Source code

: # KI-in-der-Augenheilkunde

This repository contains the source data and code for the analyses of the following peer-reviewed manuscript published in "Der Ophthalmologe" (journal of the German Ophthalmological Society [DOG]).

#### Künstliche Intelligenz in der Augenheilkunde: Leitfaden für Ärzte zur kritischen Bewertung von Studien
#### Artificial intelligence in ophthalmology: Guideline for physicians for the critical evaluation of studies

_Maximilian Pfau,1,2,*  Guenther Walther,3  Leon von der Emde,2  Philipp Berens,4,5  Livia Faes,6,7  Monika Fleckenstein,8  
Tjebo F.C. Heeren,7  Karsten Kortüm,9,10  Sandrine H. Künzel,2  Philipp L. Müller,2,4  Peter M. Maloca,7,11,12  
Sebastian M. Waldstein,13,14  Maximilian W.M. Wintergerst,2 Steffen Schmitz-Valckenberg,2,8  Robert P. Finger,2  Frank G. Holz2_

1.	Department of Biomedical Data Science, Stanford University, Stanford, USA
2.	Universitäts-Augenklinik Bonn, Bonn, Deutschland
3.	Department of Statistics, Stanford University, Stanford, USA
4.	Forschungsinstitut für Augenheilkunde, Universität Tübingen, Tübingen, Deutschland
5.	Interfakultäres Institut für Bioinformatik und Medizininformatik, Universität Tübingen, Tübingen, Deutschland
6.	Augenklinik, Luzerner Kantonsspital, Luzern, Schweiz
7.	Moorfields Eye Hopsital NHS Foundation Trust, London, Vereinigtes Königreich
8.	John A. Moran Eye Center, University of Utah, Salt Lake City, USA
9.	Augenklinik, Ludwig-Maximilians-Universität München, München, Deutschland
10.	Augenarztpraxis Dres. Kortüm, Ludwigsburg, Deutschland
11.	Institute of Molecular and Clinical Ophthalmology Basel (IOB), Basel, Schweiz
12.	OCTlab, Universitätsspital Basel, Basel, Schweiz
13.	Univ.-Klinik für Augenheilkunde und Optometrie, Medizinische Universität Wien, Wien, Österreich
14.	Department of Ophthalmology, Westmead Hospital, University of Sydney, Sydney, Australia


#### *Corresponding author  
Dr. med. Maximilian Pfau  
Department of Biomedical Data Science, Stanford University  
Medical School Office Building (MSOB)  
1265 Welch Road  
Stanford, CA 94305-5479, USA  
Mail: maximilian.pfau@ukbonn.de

---

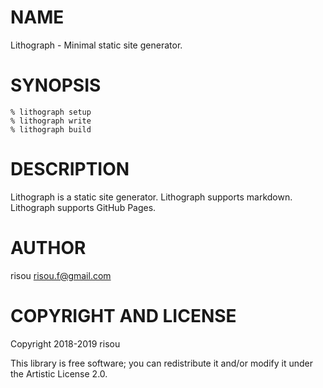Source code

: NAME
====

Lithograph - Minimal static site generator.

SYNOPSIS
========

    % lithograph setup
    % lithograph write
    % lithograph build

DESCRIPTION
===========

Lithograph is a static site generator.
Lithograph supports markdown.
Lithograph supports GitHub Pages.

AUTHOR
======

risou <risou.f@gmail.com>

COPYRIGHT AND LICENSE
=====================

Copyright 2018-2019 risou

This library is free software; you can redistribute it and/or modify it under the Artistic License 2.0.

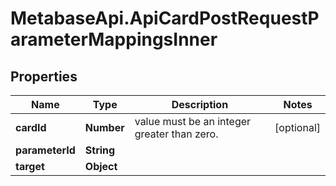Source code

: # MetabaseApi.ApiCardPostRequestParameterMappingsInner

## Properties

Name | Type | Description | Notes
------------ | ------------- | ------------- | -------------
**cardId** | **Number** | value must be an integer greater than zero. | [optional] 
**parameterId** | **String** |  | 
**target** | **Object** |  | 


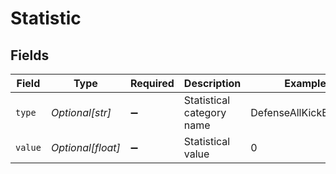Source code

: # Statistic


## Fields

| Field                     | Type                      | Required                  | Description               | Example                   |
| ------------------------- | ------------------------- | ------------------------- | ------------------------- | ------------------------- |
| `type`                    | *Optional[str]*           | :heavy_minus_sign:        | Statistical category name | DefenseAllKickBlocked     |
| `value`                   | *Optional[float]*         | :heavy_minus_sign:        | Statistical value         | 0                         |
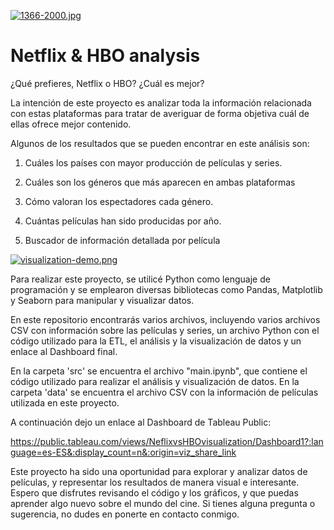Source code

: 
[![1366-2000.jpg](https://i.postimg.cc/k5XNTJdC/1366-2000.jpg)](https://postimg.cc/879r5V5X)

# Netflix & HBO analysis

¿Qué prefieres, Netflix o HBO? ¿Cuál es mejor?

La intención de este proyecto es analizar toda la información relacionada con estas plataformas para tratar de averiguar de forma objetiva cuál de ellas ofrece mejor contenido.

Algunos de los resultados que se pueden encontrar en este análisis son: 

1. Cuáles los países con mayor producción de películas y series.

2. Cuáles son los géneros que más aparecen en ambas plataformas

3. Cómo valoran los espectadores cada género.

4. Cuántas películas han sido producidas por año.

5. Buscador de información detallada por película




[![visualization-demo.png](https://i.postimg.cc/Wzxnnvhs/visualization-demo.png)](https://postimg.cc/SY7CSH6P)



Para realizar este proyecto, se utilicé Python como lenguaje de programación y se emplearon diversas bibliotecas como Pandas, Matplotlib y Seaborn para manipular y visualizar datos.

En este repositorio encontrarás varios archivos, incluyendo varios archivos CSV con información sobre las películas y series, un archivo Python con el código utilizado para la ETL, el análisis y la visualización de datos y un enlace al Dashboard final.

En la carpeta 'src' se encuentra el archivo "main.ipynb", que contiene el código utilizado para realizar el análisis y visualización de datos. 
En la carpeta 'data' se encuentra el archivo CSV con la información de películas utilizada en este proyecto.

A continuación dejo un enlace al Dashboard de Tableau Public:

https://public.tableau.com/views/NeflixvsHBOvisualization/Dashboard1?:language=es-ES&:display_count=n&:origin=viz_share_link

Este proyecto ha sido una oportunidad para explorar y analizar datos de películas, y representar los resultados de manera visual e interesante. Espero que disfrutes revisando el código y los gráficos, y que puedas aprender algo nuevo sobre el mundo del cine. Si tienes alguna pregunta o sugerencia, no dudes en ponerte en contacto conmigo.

● Work required
Your answer should be a single number: the count of lines in these records that hold the string "Department".

● Completed task
4